(Data excerpts)
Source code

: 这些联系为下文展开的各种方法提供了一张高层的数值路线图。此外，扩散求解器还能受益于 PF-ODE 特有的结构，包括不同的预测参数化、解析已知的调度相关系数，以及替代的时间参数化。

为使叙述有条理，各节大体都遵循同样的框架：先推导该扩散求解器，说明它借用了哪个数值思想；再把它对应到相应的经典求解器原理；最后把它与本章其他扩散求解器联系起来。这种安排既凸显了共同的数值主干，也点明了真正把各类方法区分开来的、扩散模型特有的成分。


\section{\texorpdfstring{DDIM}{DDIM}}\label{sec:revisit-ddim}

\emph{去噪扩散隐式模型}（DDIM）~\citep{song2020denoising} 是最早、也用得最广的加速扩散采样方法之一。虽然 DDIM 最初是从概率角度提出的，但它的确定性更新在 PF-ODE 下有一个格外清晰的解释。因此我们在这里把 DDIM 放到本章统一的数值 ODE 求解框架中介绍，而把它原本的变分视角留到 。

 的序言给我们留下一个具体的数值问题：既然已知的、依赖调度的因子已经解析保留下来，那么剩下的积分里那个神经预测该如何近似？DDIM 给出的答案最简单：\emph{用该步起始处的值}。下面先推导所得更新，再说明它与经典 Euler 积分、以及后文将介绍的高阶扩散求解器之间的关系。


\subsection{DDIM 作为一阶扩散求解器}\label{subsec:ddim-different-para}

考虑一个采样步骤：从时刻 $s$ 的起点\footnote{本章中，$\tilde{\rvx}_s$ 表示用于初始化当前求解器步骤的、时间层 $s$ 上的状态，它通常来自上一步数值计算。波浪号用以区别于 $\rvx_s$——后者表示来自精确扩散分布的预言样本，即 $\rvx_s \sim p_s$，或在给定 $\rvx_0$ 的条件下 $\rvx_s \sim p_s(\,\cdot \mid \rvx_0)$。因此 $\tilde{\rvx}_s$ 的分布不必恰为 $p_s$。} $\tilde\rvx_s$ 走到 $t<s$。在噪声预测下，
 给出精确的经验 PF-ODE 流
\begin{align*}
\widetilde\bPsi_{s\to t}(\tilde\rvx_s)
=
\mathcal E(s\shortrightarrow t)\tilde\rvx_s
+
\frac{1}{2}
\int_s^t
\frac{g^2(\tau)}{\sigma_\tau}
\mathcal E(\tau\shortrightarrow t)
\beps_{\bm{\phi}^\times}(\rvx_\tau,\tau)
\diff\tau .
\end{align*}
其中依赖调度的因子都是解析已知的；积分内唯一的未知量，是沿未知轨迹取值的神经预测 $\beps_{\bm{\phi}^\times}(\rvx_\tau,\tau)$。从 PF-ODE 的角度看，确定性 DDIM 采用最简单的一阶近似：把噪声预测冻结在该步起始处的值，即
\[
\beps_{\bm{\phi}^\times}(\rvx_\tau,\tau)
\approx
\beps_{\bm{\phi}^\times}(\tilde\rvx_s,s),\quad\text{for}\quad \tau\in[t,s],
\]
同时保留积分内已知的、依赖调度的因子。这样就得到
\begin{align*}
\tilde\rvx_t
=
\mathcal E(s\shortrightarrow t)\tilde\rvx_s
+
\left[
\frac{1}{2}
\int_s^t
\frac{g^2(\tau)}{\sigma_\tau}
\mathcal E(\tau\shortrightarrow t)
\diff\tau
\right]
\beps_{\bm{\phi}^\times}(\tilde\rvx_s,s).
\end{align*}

### Your assignment
Reproduce every line in the records above that contains the word "times".

### Your solution
\beps_{\bm{\phi}^\times}(\rvx_\tau,\tau)
其中依赖调度的因子都是解析已知的；积分内唯一的未知量，是沿未知轨迹取值的神经预测 $\beps_{\bm{\phi}^\times}(\rvx_\tau,\tau)$。从 PF-ODE 的角度看，确定性 DDIM 采用最简单的一阶近似：把噪声预测冻结在该步起始处的值，即
\beps_{\bm{\phi}^\times}(\rvx_\tau,\tau)
\beps_{\bm{\phi}^\times}(\tilde\rvx_s,s),\quad\text{for}\quad \tau\in[t,s],
\beps_{\bm{\phi}^\times}(\tilde\rvx_s,s).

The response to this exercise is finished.